RAW DATA Block Start
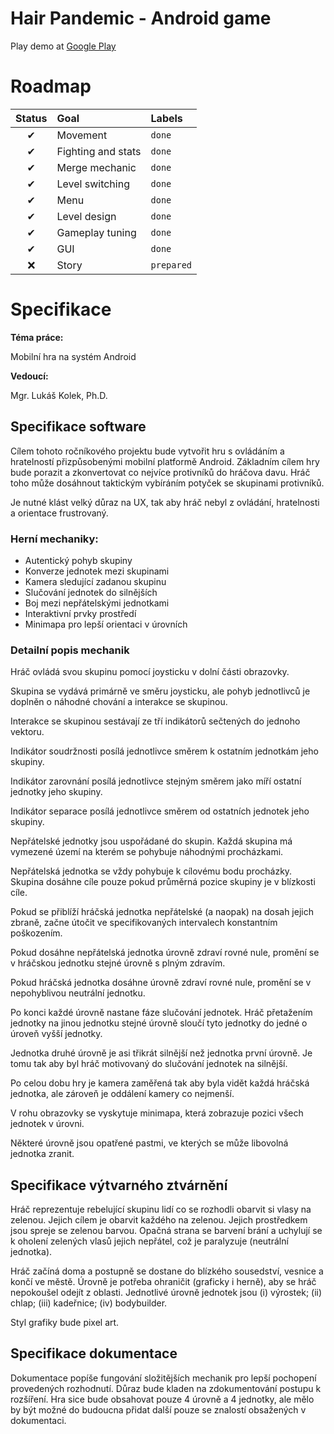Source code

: # Hair Pandemic - Android game

Play demo at [Google Play](https://play.google.com/store/apps/details?id=com.Evorsion.HairPandemic)

# Roadmap

| Status | Goal               | Labels     |
| :----: | :----------------- | :--------- |
|   ✔    | Movement           | `done`     |
|   ✔    | Fighting and stats | `done`     |
|   ✔    | Merge mechanic     | `done`     |
|   ✔    | Level switching    | `done`     |
|   ✔    | Menu               | `done`     |
|   ✔    | Level design       | `done`     |
|   ✔    | Gameplay tuning    | `done`     |
|   ✔    | GUI                | `done`     |
|   ❌    | Story              | `prepared` |



# Specifikace

**Téma práce:** 

Mobilní hra na systém Android

**Vedoucí:**

Mgr. Lukáš Kolek, Ph.D.

 

## Specifikace software

Cílem tohoto ročníkového projektu bude vytvořit hru s ovládáním a hratelností přizpůsobenými mobilní platformě Android. Základním cílem hry bude porazit a zkonvertovat co nejvíce protivníků do hráčova davu. Hráč toho může dosáhnout taktickým vybíráním potyček se skupinami protivníků.

Je nutné klást velký důraz na UX, tak aby hráč nebyl z ovládání, hratelnosti a orientace frustrovaný.

### Herní mechaniky:

- Autentický pohyb skupiny
- Konverze jednotek mezi skupinami
- Kamera sledující zadanou skupinu
- Slučování jednotek do silnějších
- Boj mezi nepřátelskými jednotkami
- Interaktivní prvky prostředí
- Minimapa pro lepší orientaci v úrovních

### Detailní popis mechanik



Hráč ovládá svou skupinu pomocí joysticku v dolní části obrazovky.

Skupina se vydává primárně ve směru joysticku, ale pohyb jednotlivců je doplněn o náhodné chování a interakce se skupinou.

Interakce se skupinou sestávají ze tří indikátorů sečtených do jednoho vektoru.

Indikátor soudržnosti posílá jednotlivce směrem k ostatním jednotkám jeho skupiny.

Indikátor zarovnání posílá jednotlivce stejným směrem jako míří ostatní jednotky jeho skupiny.

Indikátor separace posílá jednotlivce směrem od ostatních jednotek jeho skupiny.

Nepřátelské jednotky jsou uspořádané do skupin. Každá skupina má vymezené území na kterém se pohybuje náhodnými procházkami.

Nepřátelská jednotka se vždy pohybuje k cílovému bodu procházky. Skupina dosáhne cíle pouze pokud průměrná pozice skupiny je v blízkosti cíle.

Pokud se přiblíží hráčská jednotka nepřátelské (a naopak) na dosah jejich zbraně, začne útočit ve specifikovaných intervalech konstantním poškozením.

Pokud dosáhne nepřátelská jednotka úrovně zdraví rovné nule, promění se v hráčskou jednotku stejné úrovně s plným zdravím.

Pokud hráčská jednotka dosáhne úrovně zdraví rovné nule, promění se v nepohyblivou neutrální jednotku.

Po konci každé úrovně nastane fáze slučování jednotek. Hráč přetažením jednotky na jinou jednotku stejné úrovně sloučí tyto jednotky do jedné o úroveň vyšší jednotky.

Jednotka druhé úrovně je asi třikrát silnější než jednotka první úrovně. Je tomu tak aby byl hráč motivovaný do slučování jednotek na silnější.

Po celou dobu hry je kamera zaměřená tak aby byla vidět každá hráčská jednotka, ale zároveň je oddálení kamery co nejmenší.

V rohu obrazovky se vyskytuje minimapa, která zobrazuje pozici všech jednotek v úrovni.

Některé úrovně jsou opatřené pastmi, ve kterých se může libovolná jednotka zranit.

 

## Specifikace výtvarného ztvárnění

Hráč reprezentuje rebelující skupinu lidí co se rozhodli obarvit si vlasy na zelenou. Jejich cílem je obarvit každého na zelenou. Jejich prostředkem jsou spreje se zelenou barvou. Opačná strana se barvení brání a uchylují se k oholení zelených vlasů jejich nepřátel, což je paralyzuje (neutrální jednotka).

Hráč začíná doma a postupně se dostane do blízkého sousedství, vesnice a končí ve městě. Úrovně je potřeba ohraničit (graficky i herně), aby se hráč nepokoušel odejít z oblasti. Jednotlivé úrovně jednotek jsou (i) výrostek; (ii) chlap; (iii) kadeřnice; (iv) bodybuilder.

Styl grafiky bude pixel art.



## Specifikace dokumentace

Dokumentace popíše fungování složitějších mechanik pro lepší pochopení provedených rozhodnutí. Důraz bude kladen na zdokumentování postupu k rozšíření. Hra sice bude obsahovat pouze 4 úrovně a 4 jednotky, ale mělo by být možné do budoucna přidat další pouze se znalostí obsažených v dokumentaci.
RAW DATA Block End
▸ **DIRECTIONS**:
The answer must be an exact copy of the lines above, from the start of the records through the line with "Indikátor separace posílá", and of nothing else; no pictures belong in it.

▸ **RESULT OF THE EXERCISE**:
Source code

: # Hair Pandemic - Android game

Play demo at [Google Play](https://play.google.com/store/apps/details?id=com.Evorsion.HairPandemic)

# Roadmap

| Status | Goal               | Labels     |
| :----: | :----------------- | :--------- |
|   ✔    | Movement           | `done`     |
|   ✔    | Fighting and stats | `done`     |
|   ✔    | Merge mechanic     | `done`     |
|   ✔    | Level switching    | `done`     |
|   ✔    | Menu               | `done`     |
|   ✔    | Level design       | `done`     |
|   ✔    | Gameplay tuning    | `done`     |
|   ✔    | GUI                | `done`     |
|   ❌    | Story              | `prepared` |



# Specifikace

**Téma práce:** 

Mobilní hra na systém Android

**Vedoucí:**

Mgr. Lukáš Kolek, Ph.D.

 

## Specifikace software

Cílem tohoto ročníkového projektu bude vytvořit hru s ovládáním a hratelností přizpůsobenými mobilní platformě Android. Základním cílem hry bude porazit a zkonvertovat co nejvíce protivníků do hráčova davu. Hráč toho může dosáhnout taktickým vybíráním potyček se skupinami protivníků.

Je nutné klást velký důraz na UX, tak aby hráč nebyl z ovládání, hratelnosti a orientace frustrovaný.

### Herní mechaniky:

- Autentický pohyb skupiny
- Konverze jednotek mezi skupinami
- Kamera sledující zadanou skupinu
- Slučování jednotek do silnějších
- Boj mezi nepřátelskými jednotkami
- Interaktivní prvky prostředí
- Minimapa pro lepší orientaci v úrovních

### Detailní popis mechanik



Hráč ovládá svou skupinu pomocí joysticku v dolní části obrazovky.

Skupina se vydává primárně ve směru joysticku, ale pohyb jednotlivců je doplněn o náhodné chování a interakce se skupinou.

Interakce se skupinou sestávají ze tří indikátorů sečtených do jednoho vektoru.

Indikátor soudržnosti posílá jednotlivce směrem k ostatním jednotkám jeho skupiny.

Indikátor zarovnání posílá jednotlivce stejným směrem jako míří ostatní jednotky jeho skupiny.

Indikátor separace posílá jednotlivce směrem od ostatních jednotek jeho skupiny.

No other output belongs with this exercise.